Text Generation Models for Luxembourgish with Limited Data: A Balanced Multilingual Strategy
Alistair Plum, Tharindu Ranasinghe, Christoph Purschke
TL;DR
The paper tackles data scarcity in Luxembourgish NLP by introducing a balanced multilingual pre-training strategy using Luxembourgish, German, and French data. It presents two T5-based models, LuxT5 and LuxT5-Grande, and a first Luxembourgish text-generation benchmark, LuxGen, with four generative tasks. Empirical results show that LuxT5-Grande consistently outperforms monolingual and some multilingual baselines on LuxGen, while manual evaluation highlights the limitations of BLEU for Luxembourgish and the value of data-balanced multilingual pre-training.

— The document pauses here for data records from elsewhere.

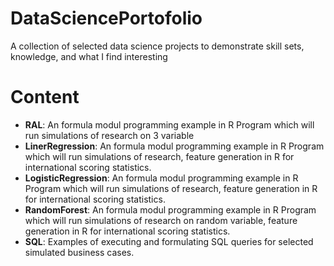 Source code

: # DataSciencePortofolio
A collection of selected data science projects to demonstrate skill sets, knowledge, and what I find interesting

# Content
* __RAL__: An formula modul programming example in R Program which will run simulations of research on 3 variable
* __LinerRegression__: An formula modul programming example in R Program which will run simulations of research, feature generation in R for international scoring statistics.
* __LogisticRegression__: An formula modul programming example in R Program which will run simulations of research, feature generation in R for international scoring statistics.
* __RandomForest__: An formula modul programming example in R Program which will run simulations of research on  random variable, feature generation in R for international scoring statistics.
* __SQL__: Examples of executing and formulating SQL queries for selected simulated business cases.

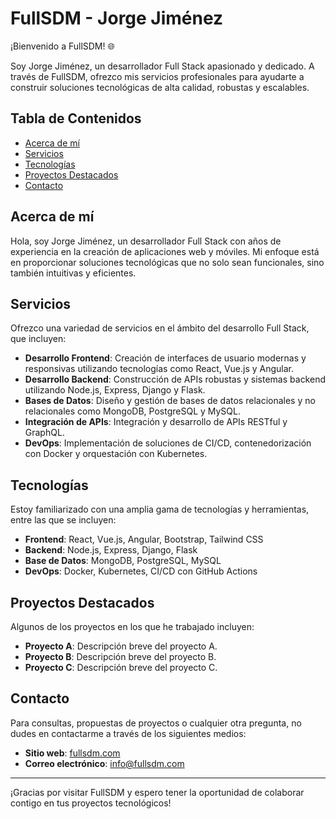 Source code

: # FullSDM - Jorge Jiménez

¡Bienvenido a FullSDM! 🌐

Soy Jorge Jiménez, un desarrollador Full Stack apasionado y dedicado. A través de FullSDM, ofrezco mis servicios profesionales para ayudarte a construir soluciones tecnológicas de alta calidad, robustas y escalables.

## Tabla de Contenidos

- [Acerca de mí](#acerca-de-mí)
- [Servicios](#servicios)
- [Tecnologías](#tecnologías)
- [Proyectos Destacados](#proyectos-destacados)
- [Contacto](#contacto)

## Acerca de mí

Hola, soy Jorge Jiménez, un desarrollador Full Stack con años de experiencia en la creación de aplicaciones web y móviles. Mi enfoque está en proporcionar soluciones tecnológicas que no solo sean funcionales, sino también intuitivas y eficientes.

## Servicios

Ofrezco una variedad de servicios en el ámbito del desarrollo Full Stack, que incluyen:

- **Desarrollo Frontend**: Creación de interfaces de usuario modernas y responsivas utilizando tecnologías como React, Vue.js y Angular.
- **Desarrollo Backend**: Construcción de APIs robustas y sistemas backend utilizando Node.js, Express, Django y Flask.
- **Bases de Datos**: Diseño y gestión de bases de datos relacionales y no relacionales como MongoDB, PostgreSQL y MySQL.
- **Integración de APIs**: Integración y desarrollo de APIs RESTful y GraphQL.
- **DevOps**: Implementación de soluciones de CI/CD, contenedorización con Docker y orquestación con Kubernetes.

## Tecnologías

Estoy familiarizado con una amplia gama de tecnologías y herramientas, entre las que se incluyen:

- **Frontend**: React, Vue.js, Angular, Bootstrap, Tailwind CSS
- **Backend**: Node.js, Express, Django, Flask
- **Base de Datos**: MongoDB, PostgreSQL, MySQL
- **DevOps**: Docker, Kubernetes, CI/CD con GitHub Actions

## Proyectos Destacados

Algunos de los proyectos en los que he trabajado incluyen:

- **Proyecto A**: Descripción breve del proyecto A.
- **Proyecto B**: Descripción breve del proyecto B.
- **Proyecto C**: Descripción breve del proyecto C.

## Contacto

Para consultas, propuestas de proyectos o cualquier otra pregunta, no dudes en contactarme a través de los siguientes medios:

- **Sitio web**: [fullsdm.com](https://fullsdm.com)
- **Correo electrónico**: [info@fullsdm.com](mailto:info@fullsdm.com)

---

¡Gracias por visitar FullSDM y espero tener la oportunidad de colaborar contigo en tus proyectos tecnológicos!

The findings suggest that leveraging linguistically related neighbor languages can substantially boost generation for low-resource languages, with implications for other minority languages and dialects, and motivate further ablation studies.
Abstract
This paper addresses the challenges in developing language models for less-represented languages, with a focus on Luxembourgish. Despite its active development, Luxembourgish faces a digital data scarcity, exacerbated by Luxembourg's multilingual context. We propose a novel text generation model based on the T5 architecture, combining limited Luxembourgish data with equal amounts, in terms of size and type, of German and French data. We hypothesise that a model trained on Luxembourgish, German, and French will improve the model's cross-lingual transfer learning capabilities and outperform monolingual and large multilingual models. To verify this, the study at hand explores whether multilingual or monolingual training is more beneficial for Luxembourgish language generation. For the evaluation, we introduce LuxGen, a text generation benchmark that is the first of its kind for Luxembourgish.